## AIM OF THE TASK
The answer must be the full data, restated word for word, with no pictures in it.

——

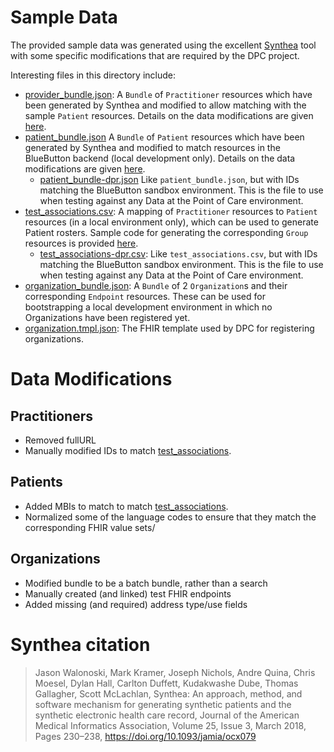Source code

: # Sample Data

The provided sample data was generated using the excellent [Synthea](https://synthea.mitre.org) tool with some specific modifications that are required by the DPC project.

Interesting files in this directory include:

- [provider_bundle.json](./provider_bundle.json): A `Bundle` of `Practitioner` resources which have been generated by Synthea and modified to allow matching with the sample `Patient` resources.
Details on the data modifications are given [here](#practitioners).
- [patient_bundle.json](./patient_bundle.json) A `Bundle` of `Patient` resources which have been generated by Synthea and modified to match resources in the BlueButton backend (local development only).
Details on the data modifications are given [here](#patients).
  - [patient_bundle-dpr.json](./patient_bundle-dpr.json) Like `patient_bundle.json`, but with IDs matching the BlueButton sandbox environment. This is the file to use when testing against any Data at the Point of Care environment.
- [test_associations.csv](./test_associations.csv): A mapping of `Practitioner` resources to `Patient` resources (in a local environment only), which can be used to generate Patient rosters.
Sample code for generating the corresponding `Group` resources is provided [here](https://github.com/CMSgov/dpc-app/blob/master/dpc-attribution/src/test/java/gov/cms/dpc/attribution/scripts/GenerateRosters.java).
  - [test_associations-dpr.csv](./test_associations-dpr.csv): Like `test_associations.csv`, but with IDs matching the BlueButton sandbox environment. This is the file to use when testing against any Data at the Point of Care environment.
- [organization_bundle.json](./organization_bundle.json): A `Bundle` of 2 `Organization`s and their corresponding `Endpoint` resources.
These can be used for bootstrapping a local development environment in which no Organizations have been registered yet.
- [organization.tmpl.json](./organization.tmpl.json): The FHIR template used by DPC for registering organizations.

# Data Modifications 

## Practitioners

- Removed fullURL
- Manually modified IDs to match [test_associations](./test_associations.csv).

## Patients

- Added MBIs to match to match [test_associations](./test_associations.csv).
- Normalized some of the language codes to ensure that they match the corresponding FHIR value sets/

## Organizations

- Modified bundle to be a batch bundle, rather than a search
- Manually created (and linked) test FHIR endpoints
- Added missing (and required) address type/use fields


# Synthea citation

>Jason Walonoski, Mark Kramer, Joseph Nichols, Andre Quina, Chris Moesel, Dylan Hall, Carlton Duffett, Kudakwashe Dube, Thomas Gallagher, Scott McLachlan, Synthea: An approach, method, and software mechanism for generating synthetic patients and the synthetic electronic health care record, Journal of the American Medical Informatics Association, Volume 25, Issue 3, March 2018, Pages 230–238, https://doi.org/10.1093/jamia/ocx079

——

## ANSWER SPACE
Source code

: # Sample Data

The provided sample data was generated using the excellent [Synthea](https://synthea.mitre.org) tool with some specific modifications that are required by the DPC project.

Interesting files in this directory include:

- [provider_bundle.json](./provider_bundle.json): A `Bundle` of `Practitioner` resources which have been generated by Synthea and modified to allow matching with the sample `Patient` resources.
Details on the data modifications are given [here](#practitioners).
- [patient_bundle.json](./patient_bundle.json) A `Bundle` of `Patient` resources which have been generated by Synthea and modified to match resources in the BlueButton backend (local development only).
Details on the data modifications are given [here](#patients).
  - [patient_bundle-dpr.json](./patient_bundle-dpr.json) Like `patient_bundle.json`, but with IDs matching the BlueButton sandbox environment. This is the file to use when testing against any Data at the Point of Care environment.
- [test_associations.csv](./test_associations.csv): A mapping of `Practitioner` resources to `Patient` resources (in a local environment only), which can be used to generate Patient rosters.
Sample code for generating the corresponding `Group` resources is provided [here](https://github.com/CMSgov/dpc-app/blob/master/dpc-attribution/src/test/java/gov/cms/dpc/attribution/scripts/GenerateRosters.java).
  - [test_associations-dpr.csv](./test_associations-dpr.csv): Like `test_associations.csv`, but with IDs matching the BlueButton sandbox environment. This is the file to use when testing against any Data at the Point of Care environment.
- [organization_bundle.json](./organization_bundle.json): A `Bundle` of 2 `Organization`s and their corresponding `Endpoint` resources.
These can be used for bootstrapping a local development environment in which no Organizations have been registered yet.
- [organization.tmpl.json](./organization.tmpl.json): The FHIR template used by DPC for registering organizations.

# Data Modifications 

## Practitioners

- Removed fullURL
- Manually modified IDs to match [test_associations](./test_associations.csv).

## Patients

- Added MBIs to match to match [test_associations](./test_associations.csv).
- Normalized some of the language codes to ensure that they match the corresponding FHIR value sets/

## Organizations

- Modified bundle to be a batch bundle, rather than a search
- Manually created (and linked) test FHIR endpoints
- Added missing (and required) address type/use fields


# Synthea citation

>Jason Walonoski, Mark Kramer, Joseph Nichols, Andre Quina, Chris Moesel, Dylan Hall, Carlton Duffett, Kudakwashe Dube, Thomas Gallagher, Scott McLachlan, Synthea: An approach, method, and software mechanism for generating synthetic patients and the synthetic electronic health care record, Journal of the American Medical Informatics Association, Volume 25, Issue 3, March 2018, Pages 230–238, https://doi.org/10.1093/jamia/ocx079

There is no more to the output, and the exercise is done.